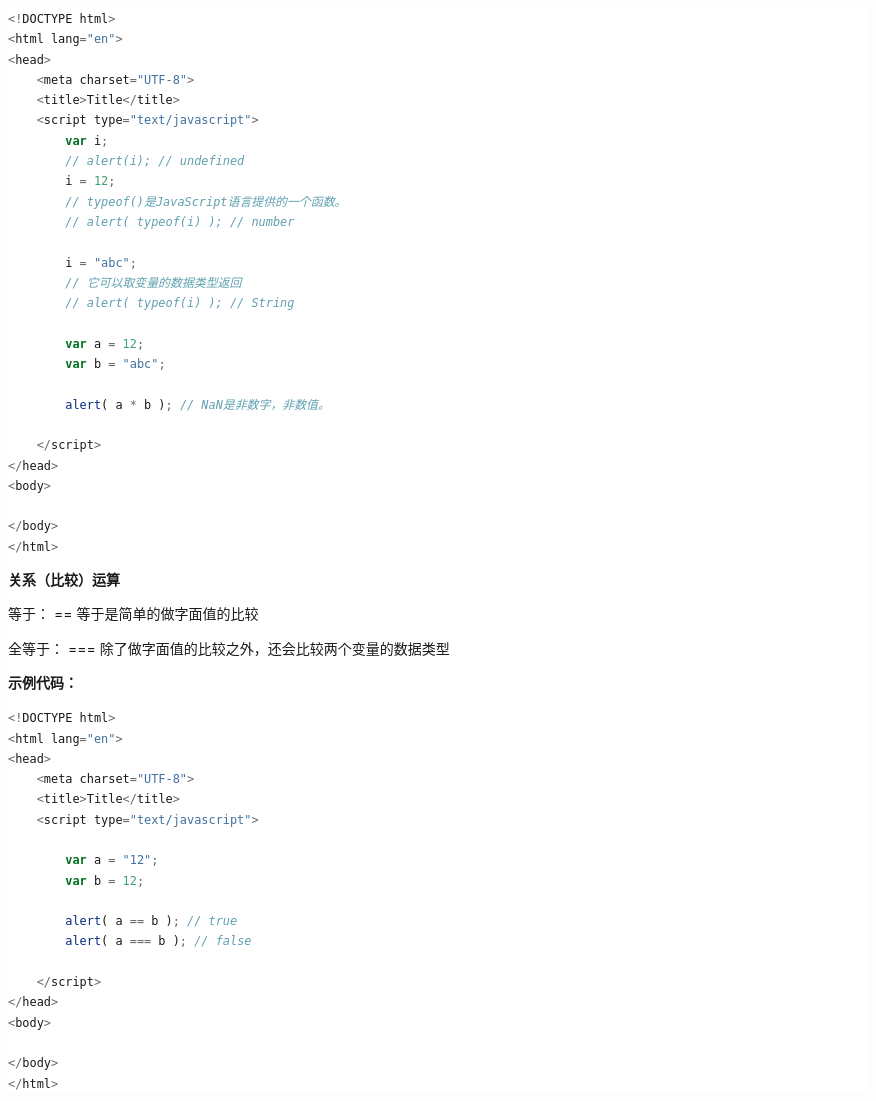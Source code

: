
 ```javascript
<!DOCTYPE html>
<html lang="en">
<head>
    <meta charset="UTF-8">
    <title>Title</title>
    <script type="text/javascript">
        var i;
        // alert(i); // undefined
        i = 12;
        // typeof()是JavaScript语言提供的一个函数。
        // alert( typeof(i) ); // number

        i = "abc";
        // 它可以取变量的数据类型返回
        // alert( typeof(i) ); // String

        var a = 12;
        var b = "abc";

        alert( a * b ); // NaN是非数字，非数值。

    </script>
</head>
<body>

</body>
</html>
```

**关系（比较）运算** 

等于： ==  等于是简单的做字面值的比较 

全等于： === 除了做字面值的比较之外，还会比较两个变量的数据类型 

**示例代码：**

```javascript
<!DOCTYPE html>
<html lang="en">
<head>
    <meta charset="UTF-8">
    <title>Title</title>
    <script type="text/javascript">

        var a = "12";
        var b = 12;

        alert( a == b ); // true
        alert( a === b ); // false

    </script>
</head>
<body>

</body>
</html>
```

Task to complete: Set down every entry exactly; omit the pictures.

Exercise response:
Source code

:
 ```javascript
<!DOCTYPE html>
<html lang="en">
<head>
    <meta charset="UTF-8">
    <title>Title</title>
    <script type="text/javascript">
        var i;
        // alert(i); // undefined
        i = 12;
        // typeof()是JavaScript语言提供的一个函数。
        // alert( typeof(i) ); // number

        i = "abc";
        // 它可以取变量的数据类型返回
        // alert( typeof(i) ); // String

        var a = 12;
        var b = "abc";

        alert( a * b ); // NaN是非数字，非数值。

    </script>
</head>
<body>

</body>
</html>
```

**关系（比较）运算** 

等于： ==  等于是简单的做字面值的比较 

全等于： === 除了做字面值的比较之外，还会比较两个变量的数据类型 

**示例代码：**

```javascript
<!DOCTYPE html>
<html lang="en">
<head>
    <meta charset="UTF-8">
    <title>Title</title>
    <script type="text/javascript">

        var a = "12";
        var b = 12;

        alert( a == b ); // true
        alert( a === b ); // false

    </script>
</head>
<body>

</body>
</html>
```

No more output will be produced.